ExxonMobil to Drop Russia Plans
US sanctions have forced supermajor ExxonMobil to abandon activities planned jointly with Russian state Rosneft, according to media reports March 1.
The sanctions extend to deepwater activities in Russia, meaning no drilling in the Arctic or the Black Sea. Such drilling had been on Exxon's agenda. However its regulatory US filings said that the decision was taken last year to abandon activities and it is now expected to formally withdraw this year.
ExxonMobil was last year fined $2mn for agreeing projects with Russia after sanctions were imposed in 2014, in response to Russian armed forces destabilising eastern Ukraine. The year before, the then CEO Rex Tillerson signed agreements with US-blacklisted Igor Sechin, CEO of Rosneft, that opened up the Arctic to oil drilling. That agreement led to one well in the Arctic Kara Sea which the US major then abandoned. Tillerson last year was appointed US Secretary of State.
Wood Mackenzie’s Samuel Lussac said the decision "puts a formal end to ExxonMobil’s long-term strategy of exploring the Arctic, which led to the discovery of the giant Pobeda field in 2014. It also makes the progress at the Far East LNG project [Sakhalin-1] less likely. The after-tax loss amounts to $200mn, registered in 2017, but ExxonMobil had also spent around $700mn on the Universitetskaya well in 2014.”

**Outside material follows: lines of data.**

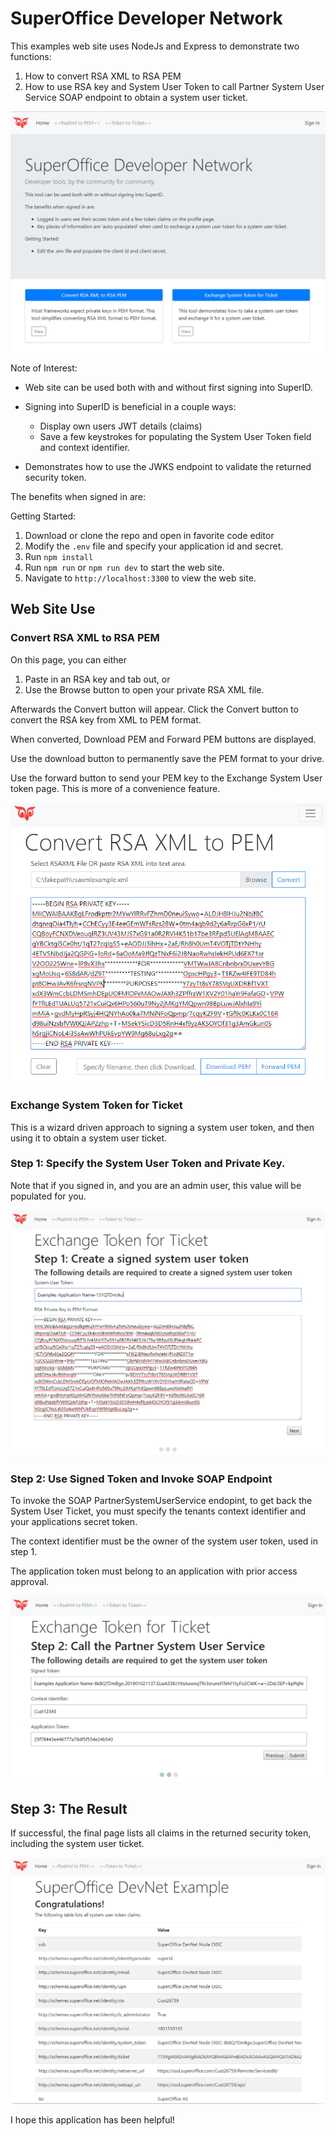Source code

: # SuperOffice Developer Network

This examples web site uses NodeJs and Express to demonstrate two functions:

1. How to convert RSA XML to RSA PEM
2. How to use RSA key and System User Token to call Partner System User Service SOAP endpoint to obtain a system user ticket.

![AppPreview](public/images/ReadMe.PNG)

Note of Interest:

* Web site can be used both with and without first signing into SuperID.

* Signing into SuperID is beneficial in a couple ways:
  * Display own users JWT details (claims)
  * Save a few keystrokes for populating the System User Token field and context identifier.

* Demonstrates how to use the JWKS endpoint to validate the returned security token.

The benefits when signed in are:

Getting Started:

1. Download or clone the repo and open in favorite code editor
1. Modify the `.env` file and specify your application id and secret.
1. Run `npm install`
1. Run `npm run` or `npm run dev` to start the web site.
1. Navigate to `http://localhost:3300` to view the web site.

## Web Site Use

### Convert RSA XML to RSA PEM

On this page, you can either 

1. Paste in an RSA key and tab out, or
1. Use the Browse button to open your private RSA XML file.

Afterwards the Convert button will appear. Click the Convert button to convert the RSA key from XML to PEM format. 

When converted, Download PEM and Forward PEM buttons are displayed.

Use the download button to permanently save the PEM format to your drive.

Use the forward button to send your PEM key to the Exchange System User token page. This is more of a convenience feature.

![ConvertKeyPage](public/images/ConvertKeysPage.PNG)

### Exchange System Token for Ticket

This is a wizard driven approach to signing a system user token, and then using it to obtain a system user ticket.

### Step 1: Specify the System User Token and Private Key. 

Note that if you signed in, and you are an admin user, this value will be populated for you.

![WizardPage1](public/images/ExchangeWizPage1.PNG)

### Step 2: Use Signed Token and Invoke SOAP Endpoint

To invoke the SOAP PartnerSystemUserService endopint, to get back the System User Ticket, you must specify the tenants context identifier and your applications secret token.

The context identifier must be the owner of the system user token, used in step 1.

The application token must belong to an application with prior access approval.

![WizardPage1](public/images/ExchangeWizPage2.PNG)

## Step 3: The Result

If successful, the final page lists all claims in the returned security token, including the system user ticket.

![WizardPage1](public/images/ExchangeWizPage3.PNG)

I hope this application has been helpful!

He added: “This move is not a surprise in a time when US sanctions pressure keeps increasing. In practice, all Arctic offshore exploration and the Trizneft Pilot project – which focused on the Bazhenov shale oil development – were on hold since 2014. Rosneft loses a partner of choice, which could have brought financing and expertise for the development of the next wave of Russian oil supply. ExxonMobil will keep its 30% share in Sakhalin-1.”
The exploratory effort in the Arctic would have been oil-directed. But had Exxon with Rosneft progressed as far as jointly drilling in the deepwater Black Sea, then either gas or oil might have been the prize.
Outside Russian Black Sea waters, so beyond the scope of sanctions, there are a number of promising deepwater gas fields in the western Black Sea, including the Domino field offshore Romania in which Exxon and OMV-Petrom are equal 50% partners in the Neptun Deep block. OMV said last year that a decision on whether to develop that gas would be taken in 2H2018.